#### AVAILABLE DATA
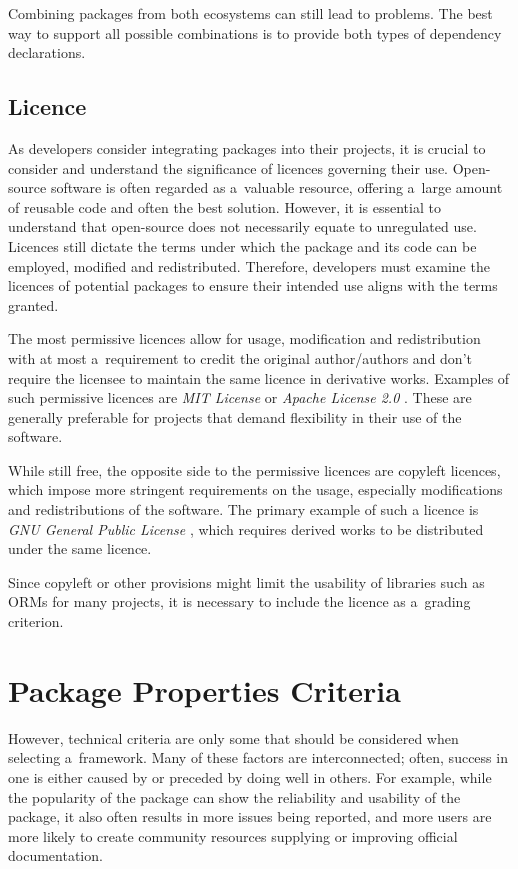 Combining packages from both ecosystems can still lead to problems. The best way
to support all possible combinations is to provide both types of dependency
declarations.

\subsection{Licence}
As developers consider integrating packages into their projects, it is crucial
to consider and understand the significance of licences governing their use.
Open-source software is often regarded as a~valuable resource, offering a~large
amount of reusable code and often the best solution. However, it is essential to
understand that open-source does not necessarily equate to unregulated use.
Licences still dictate the terms under which the package and its code can be
employed, modified and redistributed. Therefore, developers must examine the
licences of potential packages to ensure their intended use aligns with the
terms granted.

The most permissive licences allow for usage, modification and redistribution
with at most a~requirement to credit the original author/authors and don't
require the licensee to maintain the same licence in derivative works. Examples
of such permissive licences are \textit{MIT License} \cite{MITLicense} or
\textit{Apache License 2.0} \cite{ApacheLicense2}. These are generally preferable
for projects that demand flexibility in their use of the software.

While still free, the opposite side to the permissive licences are copyleft
licences, which impose more stringent requirements on the usage, especially
modifications and redistributions of the software. The primary example of such a
licence is \textit{GNU General Public License} \cite{GNUGPL}, which requires
derived works to be distributed under the same licence.

Since copyleft or other provisions might limit the usability of libraries such
as ORMs for many projects, it is necessary to include the licence as a~grading
criterion.

\section{Package Properties Criteria}

However, technical criteria are only some that should be considered when
selecting a~framework. Many of these factors are interconnected; often, success
in one is either caused by or preceded by doing well in others. For example,
while the popularity of the package can show the reliability and usability of
the package, it also often results in more issues being reported, and more
users are more likely to create community resources supplying or improving
official documentation.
########
EXERCISE DETAILS ::
Retype exactly the lines above, from the one with "employed, modified and" through the one with "as ORMs for", inclusive.

SOLUTION TO THE PROBLEM ::
employed, modified and redistributed. Therefore, developers must examine the
licences of potential packages to ensure their intended use aligns with the
terms granted.

The most permissive licences allow for usage, modification and redistribution
with at most a~requirement to credit the original author/authors and don't
require the licensee to maintain the same licence in derivative works. Examples
of such permissive licences are \textit{MIT License} \cite{MITLicense} or
\textit{Apache License 2.0} \cite{ApacheLicense2}. These are generally preferable
for projects that demand flexibility in their use of the software.

While still free, the opposite side to the permissive licences are copyleft
licences, which impose more stringent requirements on the usage, especially
modifications and redistributions of the software. The primary example of such a
licence is \textit{GNU General Public License} \cite{GNUGPL}, which requires
derived works to be distributed under the same licence.

Since copyleft or other provisions might limit the usability of libraries such
as ORMs for many projects, it is necessary to include the licence as a~grading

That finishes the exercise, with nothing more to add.